(Input records Opens)

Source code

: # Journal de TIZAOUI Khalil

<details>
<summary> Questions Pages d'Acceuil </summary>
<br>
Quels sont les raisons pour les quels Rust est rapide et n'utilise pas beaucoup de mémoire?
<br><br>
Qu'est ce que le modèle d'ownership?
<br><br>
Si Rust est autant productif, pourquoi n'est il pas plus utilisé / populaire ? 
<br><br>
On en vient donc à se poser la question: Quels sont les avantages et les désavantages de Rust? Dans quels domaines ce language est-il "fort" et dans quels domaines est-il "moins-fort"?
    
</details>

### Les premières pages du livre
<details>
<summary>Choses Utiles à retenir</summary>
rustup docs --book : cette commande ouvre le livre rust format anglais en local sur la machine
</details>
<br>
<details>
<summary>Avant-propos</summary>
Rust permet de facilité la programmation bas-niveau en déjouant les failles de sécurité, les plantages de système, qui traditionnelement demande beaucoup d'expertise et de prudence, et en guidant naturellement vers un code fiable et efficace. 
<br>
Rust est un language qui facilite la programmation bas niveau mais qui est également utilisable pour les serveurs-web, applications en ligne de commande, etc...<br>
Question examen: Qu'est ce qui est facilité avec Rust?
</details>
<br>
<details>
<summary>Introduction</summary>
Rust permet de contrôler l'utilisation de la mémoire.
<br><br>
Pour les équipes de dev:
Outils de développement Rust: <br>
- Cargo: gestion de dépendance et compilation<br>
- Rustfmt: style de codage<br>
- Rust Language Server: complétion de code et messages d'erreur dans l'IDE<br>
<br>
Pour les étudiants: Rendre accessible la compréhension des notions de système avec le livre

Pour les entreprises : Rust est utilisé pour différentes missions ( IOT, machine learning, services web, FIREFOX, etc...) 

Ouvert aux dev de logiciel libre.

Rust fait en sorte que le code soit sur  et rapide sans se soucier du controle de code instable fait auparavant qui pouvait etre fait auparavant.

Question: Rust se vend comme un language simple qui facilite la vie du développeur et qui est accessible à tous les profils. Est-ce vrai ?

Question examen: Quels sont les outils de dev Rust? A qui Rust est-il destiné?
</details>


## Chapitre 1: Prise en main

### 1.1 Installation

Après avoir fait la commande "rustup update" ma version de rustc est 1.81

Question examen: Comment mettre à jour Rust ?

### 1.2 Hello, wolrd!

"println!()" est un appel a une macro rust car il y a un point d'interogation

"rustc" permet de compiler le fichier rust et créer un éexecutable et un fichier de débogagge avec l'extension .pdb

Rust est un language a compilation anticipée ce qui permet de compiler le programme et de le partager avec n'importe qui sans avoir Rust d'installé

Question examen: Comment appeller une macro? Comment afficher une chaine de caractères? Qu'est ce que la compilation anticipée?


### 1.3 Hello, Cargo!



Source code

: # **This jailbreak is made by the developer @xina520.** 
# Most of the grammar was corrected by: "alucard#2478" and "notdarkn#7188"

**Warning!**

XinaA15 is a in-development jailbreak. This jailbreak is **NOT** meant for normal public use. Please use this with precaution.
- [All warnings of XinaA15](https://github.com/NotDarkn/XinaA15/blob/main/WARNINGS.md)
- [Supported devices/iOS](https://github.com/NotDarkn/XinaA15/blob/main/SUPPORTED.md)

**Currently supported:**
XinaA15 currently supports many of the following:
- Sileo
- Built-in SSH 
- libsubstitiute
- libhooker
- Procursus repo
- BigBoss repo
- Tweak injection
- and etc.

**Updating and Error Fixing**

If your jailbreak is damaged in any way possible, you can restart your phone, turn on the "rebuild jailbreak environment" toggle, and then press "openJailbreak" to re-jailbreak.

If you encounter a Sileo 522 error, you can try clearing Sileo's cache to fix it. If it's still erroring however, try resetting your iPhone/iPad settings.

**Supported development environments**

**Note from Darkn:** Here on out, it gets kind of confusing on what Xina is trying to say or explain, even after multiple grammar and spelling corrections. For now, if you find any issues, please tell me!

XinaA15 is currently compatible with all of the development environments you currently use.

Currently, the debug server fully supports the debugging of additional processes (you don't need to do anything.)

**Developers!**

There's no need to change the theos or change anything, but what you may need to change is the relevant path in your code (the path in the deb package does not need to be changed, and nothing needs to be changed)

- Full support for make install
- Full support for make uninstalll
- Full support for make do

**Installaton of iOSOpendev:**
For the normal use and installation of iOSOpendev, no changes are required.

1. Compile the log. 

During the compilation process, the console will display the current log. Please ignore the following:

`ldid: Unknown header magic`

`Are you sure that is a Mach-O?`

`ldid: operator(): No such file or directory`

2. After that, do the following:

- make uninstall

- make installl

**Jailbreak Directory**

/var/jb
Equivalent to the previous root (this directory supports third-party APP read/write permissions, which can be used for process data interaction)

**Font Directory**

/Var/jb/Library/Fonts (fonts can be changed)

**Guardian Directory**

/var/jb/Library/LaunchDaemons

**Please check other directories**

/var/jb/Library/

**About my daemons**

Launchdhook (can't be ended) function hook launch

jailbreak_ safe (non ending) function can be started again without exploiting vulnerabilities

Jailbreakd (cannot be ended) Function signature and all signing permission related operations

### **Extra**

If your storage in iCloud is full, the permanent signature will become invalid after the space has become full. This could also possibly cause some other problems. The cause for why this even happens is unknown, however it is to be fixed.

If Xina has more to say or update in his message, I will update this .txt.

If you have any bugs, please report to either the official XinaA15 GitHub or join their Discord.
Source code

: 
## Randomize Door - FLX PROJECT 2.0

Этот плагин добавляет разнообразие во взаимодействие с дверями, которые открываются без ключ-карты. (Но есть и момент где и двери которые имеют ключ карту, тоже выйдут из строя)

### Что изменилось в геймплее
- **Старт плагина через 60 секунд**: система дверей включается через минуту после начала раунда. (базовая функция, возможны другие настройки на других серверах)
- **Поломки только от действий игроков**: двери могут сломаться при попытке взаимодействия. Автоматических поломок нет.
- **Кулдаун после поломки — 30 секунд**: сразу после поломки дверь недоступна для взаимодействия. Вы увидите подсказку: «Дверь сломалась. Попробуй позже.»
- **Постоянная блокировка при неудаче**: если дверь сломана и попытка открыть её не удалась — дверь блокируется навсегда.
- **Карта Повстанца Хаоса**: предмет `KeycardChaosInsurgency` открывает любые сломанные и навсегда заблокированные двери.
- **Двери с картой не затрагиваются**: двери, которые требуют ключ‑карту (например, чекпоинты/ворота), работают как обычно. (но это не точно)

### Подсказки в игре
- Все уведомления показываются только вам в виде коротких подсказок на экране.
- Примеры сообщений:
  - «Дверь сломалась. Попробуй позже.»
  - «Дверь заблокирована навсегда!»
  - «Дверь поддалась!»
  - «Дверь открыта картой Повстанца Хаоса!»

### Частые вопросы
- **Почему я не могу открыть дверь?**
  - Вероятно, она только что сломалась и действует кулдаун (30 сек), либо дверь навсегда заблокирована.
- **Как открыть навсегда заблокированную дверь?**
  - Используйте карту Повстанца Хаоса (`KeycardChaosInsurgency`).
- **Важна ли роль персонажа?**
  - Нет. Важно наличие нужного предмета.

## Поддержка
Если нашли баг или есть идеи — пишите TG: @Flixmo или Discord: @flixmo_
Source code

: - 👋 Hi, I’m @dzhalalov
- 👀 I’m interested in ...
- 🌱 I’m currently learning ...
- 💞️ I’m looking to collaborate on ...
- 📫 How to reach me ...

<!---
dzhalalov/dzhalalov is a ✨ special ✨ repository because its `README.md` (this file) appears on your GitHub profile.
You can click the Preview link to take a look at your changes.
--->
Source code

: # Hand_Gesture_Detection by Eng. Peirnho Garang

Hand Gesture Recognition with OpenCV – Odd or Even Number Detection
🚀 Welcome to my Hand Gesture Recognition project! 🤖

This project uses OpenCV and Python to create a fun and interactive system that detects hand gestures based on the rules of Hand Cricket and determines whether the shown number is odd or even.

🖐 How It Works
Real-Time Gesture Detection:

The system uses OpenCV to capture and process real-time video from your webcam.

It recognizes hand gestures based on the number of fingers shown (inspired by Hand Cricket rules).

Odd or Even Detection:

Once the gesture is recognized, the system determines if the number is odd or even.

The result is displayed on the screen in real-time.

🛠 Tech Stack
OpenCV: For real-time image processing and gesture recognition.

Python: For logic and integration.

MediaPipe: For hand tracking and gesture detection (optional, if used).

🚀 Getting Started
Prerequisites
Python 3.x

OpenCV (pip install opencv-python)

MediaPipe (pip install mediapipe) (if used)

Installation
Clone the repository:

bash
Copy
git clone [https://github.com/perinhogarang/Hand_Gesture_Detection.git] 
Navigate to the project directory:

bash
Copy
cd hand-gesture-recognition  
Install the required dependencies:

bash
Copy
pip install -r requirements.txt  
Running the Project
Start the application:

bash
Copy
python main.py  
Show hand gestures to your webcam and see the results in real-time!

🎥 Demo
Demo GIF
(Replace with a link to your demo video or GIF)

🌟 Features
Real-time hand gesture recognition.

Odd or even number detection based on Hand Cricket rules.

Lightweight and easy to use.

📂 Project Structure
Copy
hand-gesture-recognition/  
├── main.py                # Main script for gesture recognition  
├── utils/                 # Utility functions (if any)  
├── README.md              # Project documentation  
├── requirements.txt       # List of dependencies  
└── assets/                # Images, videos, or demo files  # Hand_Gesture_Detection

(Input records Closes)

= What is being asked =
How many lines of the material contain the string "machine"? Answer with that number alone.

= Expected answer =
2